A LEGAL challenge has been made which could derail plans to shake up NHS services in Dorset.

The Echo has received a message sent by Royal Bournemouth and Christchurch Hospitals (RBCH) chief executive Tony Spotswood to its governors, in which he warns that the judicial review could lead to delays and even a trip back to the drawing board.

There has been considerable public opposition to NHS Dorset's Clinical Services Review, which includes plans to close A&E and maternity services at Poole Hospital.

It has also led to the resurrection of plans to merge Bournemouth and Poole hospitals, with the former taking on the role of major emergency centre for the east of the county.

It is not currently known who has secured the review, although a group of campaigners known as Defend Dorset NHS is known to have raised some £3,500 in crowdfunding pledges towards that goal, with the backing of groups like Keep Our NHS Public Dorset, Keep Kingfisher and Maternity at DCH a 24/7 Consultant Led Unit, and Swanage Labour.

A full review could cost the applicant tens of thousands of pounds however.

In his message to governors, Mr Spotswood said: "This challenge has the potential to delay proceeding with the merger and the proposed reconfiguration of services and, at worst, it could require the CCG (NHS Dorset Clinical Commissioning Group) to consider its proposals again.
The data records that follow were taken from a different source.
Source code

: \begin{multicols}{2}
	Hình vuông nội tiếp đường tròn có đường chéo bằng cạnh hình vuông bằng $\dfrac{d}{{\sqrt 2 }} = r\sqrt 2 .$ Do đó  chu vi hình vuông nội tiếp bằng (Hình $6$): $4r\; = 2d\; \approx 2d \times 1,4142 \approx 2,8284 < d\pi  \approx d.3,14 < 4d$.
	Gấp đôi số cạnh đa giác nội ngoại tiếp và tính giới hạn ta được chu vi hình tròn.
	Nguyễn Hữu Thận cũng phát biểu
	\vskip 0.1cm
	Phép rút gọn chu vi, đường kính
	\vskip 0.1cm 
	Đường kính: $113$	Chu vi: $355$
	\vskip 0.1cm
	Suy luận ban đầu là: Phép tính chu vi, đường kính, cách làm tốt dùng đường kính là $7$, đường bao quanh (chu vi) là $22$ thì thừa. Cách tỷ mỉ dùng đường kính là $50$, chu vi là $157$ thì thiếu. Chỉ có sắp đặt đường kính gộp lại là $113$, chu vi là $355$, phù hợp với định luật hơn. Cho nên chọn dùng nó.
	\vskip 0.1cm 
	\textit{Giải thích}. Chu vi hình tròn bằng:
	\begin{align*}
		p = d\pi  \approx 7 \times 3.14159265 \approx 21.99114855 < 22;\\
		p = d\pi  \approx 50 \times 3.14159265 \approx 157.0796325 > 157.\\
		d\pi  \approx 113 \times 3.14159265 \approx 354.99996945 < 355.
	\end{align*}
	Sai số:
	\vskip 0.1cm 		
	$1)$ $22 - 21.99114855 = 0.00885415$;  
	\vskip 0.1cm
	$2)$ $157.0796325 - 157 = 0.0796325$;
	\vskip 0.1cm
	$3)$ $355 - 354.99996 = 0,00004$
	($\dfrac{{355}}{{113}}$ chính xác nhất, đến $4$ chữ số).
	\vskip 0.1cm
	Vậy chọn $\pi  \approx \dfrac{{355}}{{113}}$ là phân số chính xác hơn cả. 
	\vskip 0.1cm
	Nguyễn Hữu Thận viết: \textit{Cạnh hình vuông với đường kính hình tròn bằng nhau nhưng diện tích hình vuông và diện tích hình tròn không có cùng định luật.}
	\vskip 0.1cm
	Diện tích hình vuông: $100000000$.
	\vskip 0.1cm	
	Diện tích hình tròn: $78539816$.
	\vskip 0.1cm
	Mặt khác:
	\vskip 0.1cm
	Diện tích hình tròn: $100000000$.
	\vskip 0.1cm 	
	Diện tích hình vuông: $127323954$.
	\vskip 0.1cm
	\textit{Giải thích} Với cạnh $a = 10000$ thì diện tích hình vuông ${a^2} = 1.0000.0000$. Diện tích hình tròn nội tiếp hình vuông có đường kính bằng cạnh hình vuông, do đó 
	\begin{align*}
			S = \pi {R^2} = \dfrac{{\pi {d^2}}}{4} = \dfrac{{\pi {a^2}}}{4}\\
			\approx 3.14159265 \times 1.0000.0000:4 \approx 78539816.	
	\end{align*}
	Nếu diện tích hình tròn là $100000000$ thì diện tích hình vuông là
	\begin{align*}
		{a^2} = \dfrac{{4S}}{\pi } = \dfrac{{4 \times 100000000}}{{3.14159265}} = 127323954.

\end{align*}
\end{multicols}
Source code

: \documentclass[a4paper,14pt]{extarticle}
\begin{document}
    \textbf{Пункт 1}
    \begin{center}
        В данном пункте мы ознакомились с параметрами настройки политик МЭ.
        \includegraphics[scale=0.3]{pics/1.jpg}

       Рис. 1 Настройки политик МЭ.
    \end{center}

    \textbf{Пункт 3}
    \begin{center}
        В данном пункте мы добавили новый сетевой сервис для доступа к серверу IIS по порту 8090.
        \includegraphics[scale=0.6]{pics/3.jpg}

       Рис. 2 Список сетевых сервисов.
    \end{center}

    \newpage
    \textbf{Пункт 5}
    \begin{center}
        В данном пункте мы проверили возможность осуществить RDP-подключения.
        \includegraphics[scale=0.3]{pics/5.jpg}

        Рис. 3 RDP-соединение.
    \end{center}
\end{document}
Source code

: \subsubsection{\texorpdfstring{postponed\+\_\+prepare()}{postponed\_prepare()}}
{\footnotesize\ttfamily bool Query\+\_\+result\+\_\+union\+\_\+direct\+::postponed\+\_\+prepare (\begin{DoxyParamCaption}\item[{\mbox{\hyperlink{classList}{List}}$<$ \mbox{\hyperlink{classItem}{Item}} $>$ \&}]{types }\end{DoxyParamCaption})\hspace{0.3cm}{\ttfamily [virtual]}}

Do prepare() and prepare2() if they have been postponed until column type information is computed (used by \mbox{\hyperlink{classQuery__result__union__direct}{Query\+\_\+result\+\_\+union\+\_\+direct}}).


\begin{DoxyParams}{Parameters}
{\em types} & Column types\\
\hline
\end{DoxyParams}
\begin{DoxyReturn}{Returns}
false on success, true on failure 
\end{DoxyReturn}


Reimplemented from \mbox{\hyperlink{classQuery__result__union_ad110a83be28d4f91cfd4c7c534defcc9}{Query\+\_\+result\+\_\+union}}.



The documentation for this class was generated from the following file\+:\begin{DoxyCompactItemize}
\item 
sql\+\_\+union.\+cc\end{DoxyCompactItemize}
The most likely impact however could be to slow the work to introduce these changes and delay the benefits for patients."

He said the review will "challenge" numerous parts of the proposal, including "a reduction in bed numbers, travel times and aspects of the decision-making process".

He said the CCG is taking legal advice on how to respond to the challenge. "It is anticipated that by the end of March it will be clear as to how the matter will be considered and over what timeframe," he said.

"Meanwhile we are continuing with work to advance both the CSR proposals and merger however we are alert to the possibility that this may need to be held pending the outcome of the judicial review."